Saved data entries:
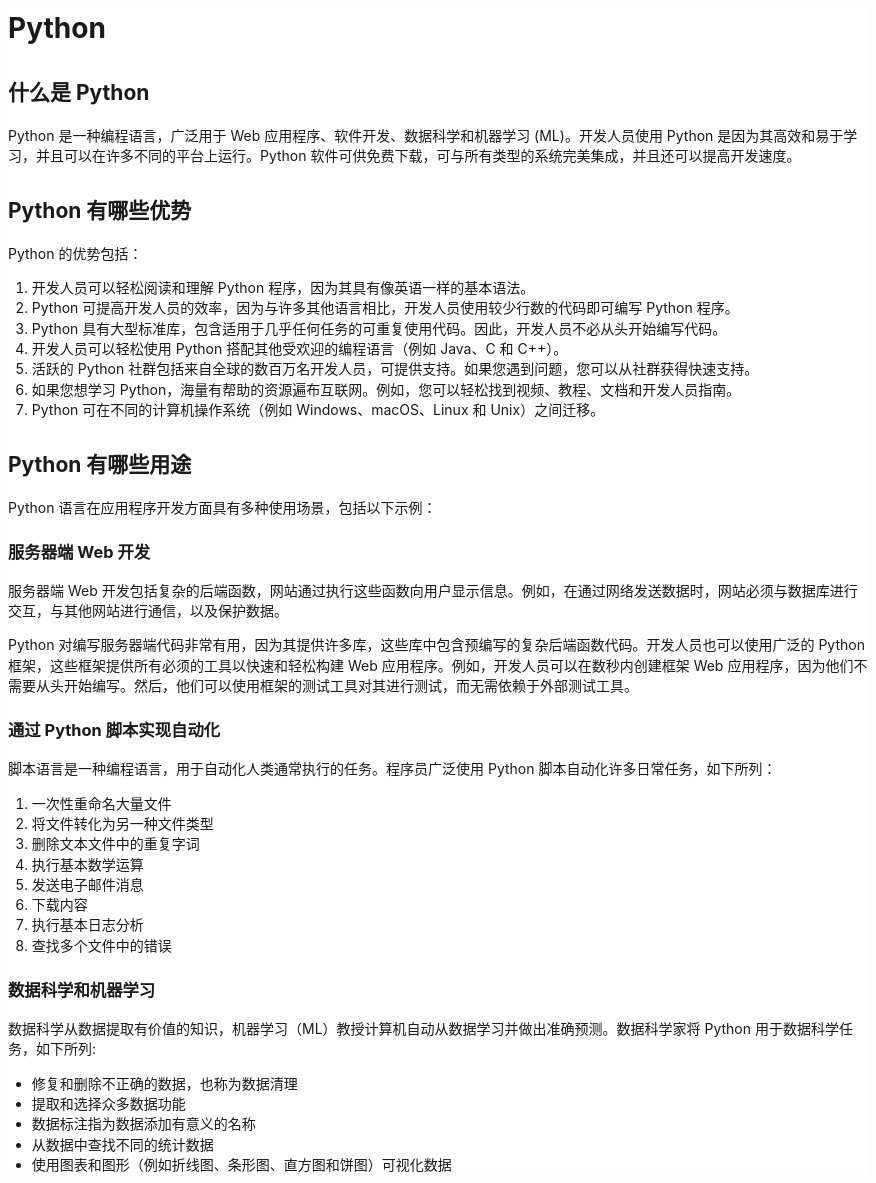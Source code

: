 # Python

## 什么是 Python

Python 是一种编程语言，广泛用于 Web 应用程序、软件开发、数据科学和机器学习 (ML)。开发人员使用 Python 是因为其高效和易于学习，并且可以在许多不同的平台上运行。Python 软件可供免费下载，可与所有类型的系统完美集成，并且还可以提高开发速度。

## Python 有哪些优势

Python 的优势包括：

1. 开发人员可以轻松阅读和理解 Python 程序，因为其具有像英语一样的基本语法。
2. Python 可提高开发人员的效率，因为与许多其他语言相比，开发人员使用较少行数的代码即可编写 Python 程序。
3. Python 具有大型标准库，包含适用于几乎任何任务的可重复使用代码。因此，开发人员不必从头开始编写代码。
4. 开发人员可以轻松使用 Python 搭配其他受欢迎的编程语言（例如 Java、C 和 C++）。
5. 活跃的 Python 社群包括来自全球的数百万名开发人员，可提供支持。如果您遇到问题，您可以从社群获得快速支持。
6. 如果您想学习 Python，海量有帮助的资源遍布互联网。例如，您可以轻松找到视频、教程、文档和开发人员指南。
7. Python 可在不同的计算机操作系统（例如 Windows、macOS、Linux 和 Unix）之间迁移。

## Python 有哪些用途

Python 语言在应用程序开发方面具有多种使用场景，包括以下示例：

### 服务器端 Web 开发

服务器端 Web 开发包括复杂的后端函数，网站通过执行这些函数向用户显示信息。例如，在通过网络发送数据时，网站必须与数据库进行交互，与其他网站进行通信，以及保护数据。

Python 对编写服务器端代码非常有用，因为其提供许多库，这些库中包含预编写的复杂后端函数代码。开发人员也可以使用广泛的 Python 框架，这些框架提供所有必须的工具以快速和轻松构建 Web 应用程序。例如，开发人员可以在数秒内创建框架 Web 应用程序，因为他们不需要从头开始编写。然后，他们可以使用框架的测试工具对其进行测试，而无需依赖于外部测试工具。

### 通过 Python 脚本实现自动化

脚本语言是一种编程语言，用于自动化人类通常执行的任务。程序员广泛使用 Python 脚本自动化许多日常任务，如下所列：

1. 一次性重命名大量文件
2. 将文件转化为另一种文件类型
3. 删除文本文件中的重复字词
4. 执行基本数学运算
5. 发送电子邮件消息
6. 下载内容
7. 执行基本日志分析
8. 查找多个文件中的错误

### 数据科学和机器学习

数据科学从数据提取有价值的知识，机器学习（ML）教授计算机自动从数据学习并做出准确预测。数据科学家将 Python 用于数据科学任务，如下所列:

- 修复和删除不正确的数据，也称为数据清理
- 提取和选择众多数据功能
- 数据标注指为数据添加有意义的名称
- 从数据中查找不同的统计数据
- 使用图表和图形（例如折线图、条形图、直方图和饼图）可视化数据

==

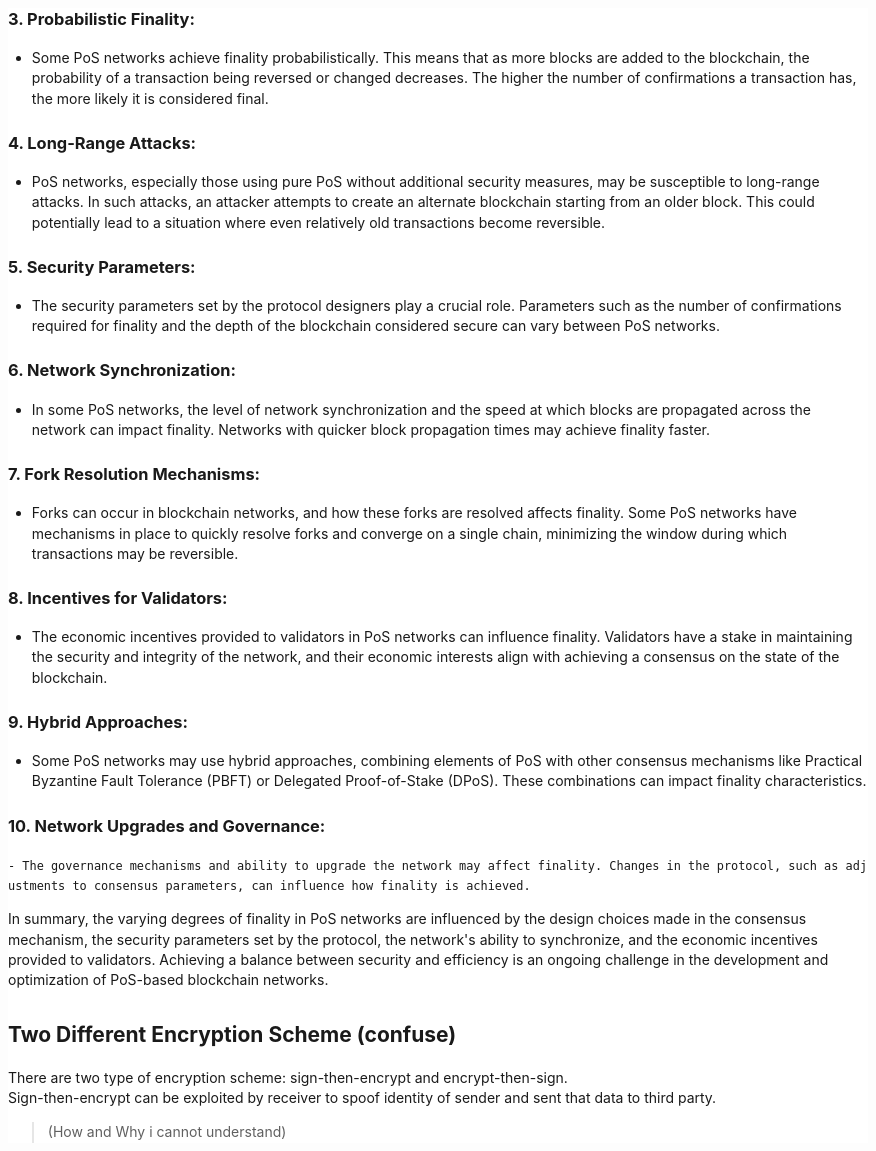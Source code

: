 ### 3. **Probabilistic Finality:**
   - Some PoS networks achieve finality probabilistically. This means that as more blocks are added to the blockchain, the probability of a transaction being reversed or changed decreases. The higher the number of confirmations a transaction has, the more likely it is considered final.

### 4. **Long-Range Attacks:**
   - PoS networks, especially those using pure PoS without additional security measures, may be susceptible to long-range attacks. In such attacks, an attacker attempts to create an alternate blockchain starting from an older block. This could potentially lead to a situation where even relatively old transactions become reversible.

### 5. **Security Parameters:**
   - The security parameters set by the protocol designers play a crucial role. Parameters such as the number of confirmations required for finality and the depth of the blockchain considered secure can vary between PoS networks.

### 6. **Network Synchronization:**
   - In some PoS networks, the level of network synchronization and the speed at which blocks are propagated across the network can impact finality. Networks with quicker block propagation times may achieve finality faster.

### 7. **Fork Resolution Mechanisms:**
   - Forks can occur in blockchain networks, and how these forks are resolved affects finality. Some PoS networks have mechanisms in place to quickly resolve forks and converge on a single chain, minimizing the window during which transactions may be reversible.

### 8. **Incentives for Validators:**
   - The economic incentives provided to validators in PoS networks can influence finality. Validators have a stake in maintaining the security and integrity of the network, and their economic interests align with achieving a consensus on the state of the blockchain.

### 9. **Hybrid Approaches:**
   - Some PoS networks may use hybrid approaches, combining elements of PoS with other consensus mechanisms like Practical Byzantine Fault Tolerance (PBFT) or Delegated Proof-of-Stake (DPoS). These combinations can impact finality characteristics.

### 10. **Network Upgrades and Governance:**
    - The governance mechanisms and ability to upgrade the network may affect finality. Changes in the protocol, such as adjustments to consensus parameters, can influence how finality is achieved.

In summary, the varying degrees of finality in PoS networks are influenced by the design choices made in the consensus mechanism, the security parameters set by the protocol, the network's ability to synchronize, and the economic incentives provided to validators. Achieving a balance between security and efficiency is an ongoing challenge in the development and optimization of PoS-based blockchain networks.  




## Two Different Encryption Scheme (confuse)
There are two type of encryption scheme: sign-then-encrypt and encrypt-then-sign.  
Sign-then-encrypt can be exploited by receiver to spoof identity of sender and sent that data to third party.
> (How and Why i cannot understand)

▶ _WHAT IS NEEDED_
Take the lines above from the one containing "脚本语言是一种编程语言，用于自动化人类通常执行的任务。程序员广泛使用 Python 脚本自动化许多日常任务，如下所列：" down to the one containing "- 使用图表和图形（例如折线图、条形图、直方图和饼图）可视化数据", and transcribe them exactly, both ends included.

▶ _EXERCISE SOLUTION_
脚本语言是一种编程语言，用于自动化人类通常执行的任务。程序员广泛使用 Python 脚本自动化许多日常任务，如下所列：

1. 一次性重命名大量文件
2. 将文件转化为另一种文件类型
3. 删除文本文件中的重复字词
4. 执行基本数学运算
5. 发送电子邮件消息
6. 下载内容
7. 执行基本日志分析
8. 查找多个文件中的错误

### 数据科学和机器学习

数据科学从数据提取有价值的知识，机器学习（ML）教授计算机自动从数据学习并做出准确预测。数据科学家将 Python 用于数据科学任务，如下所列:

- 修复和删除不正确的数据，也称为数据清理
- 提取和选择众多数据功能
- 数据标注指为数据添加有意义的名称
- 从数据中查找不同的统计数据
- 使用图表和图形（例如折线图、条形图、直方图和饼图）可视化数据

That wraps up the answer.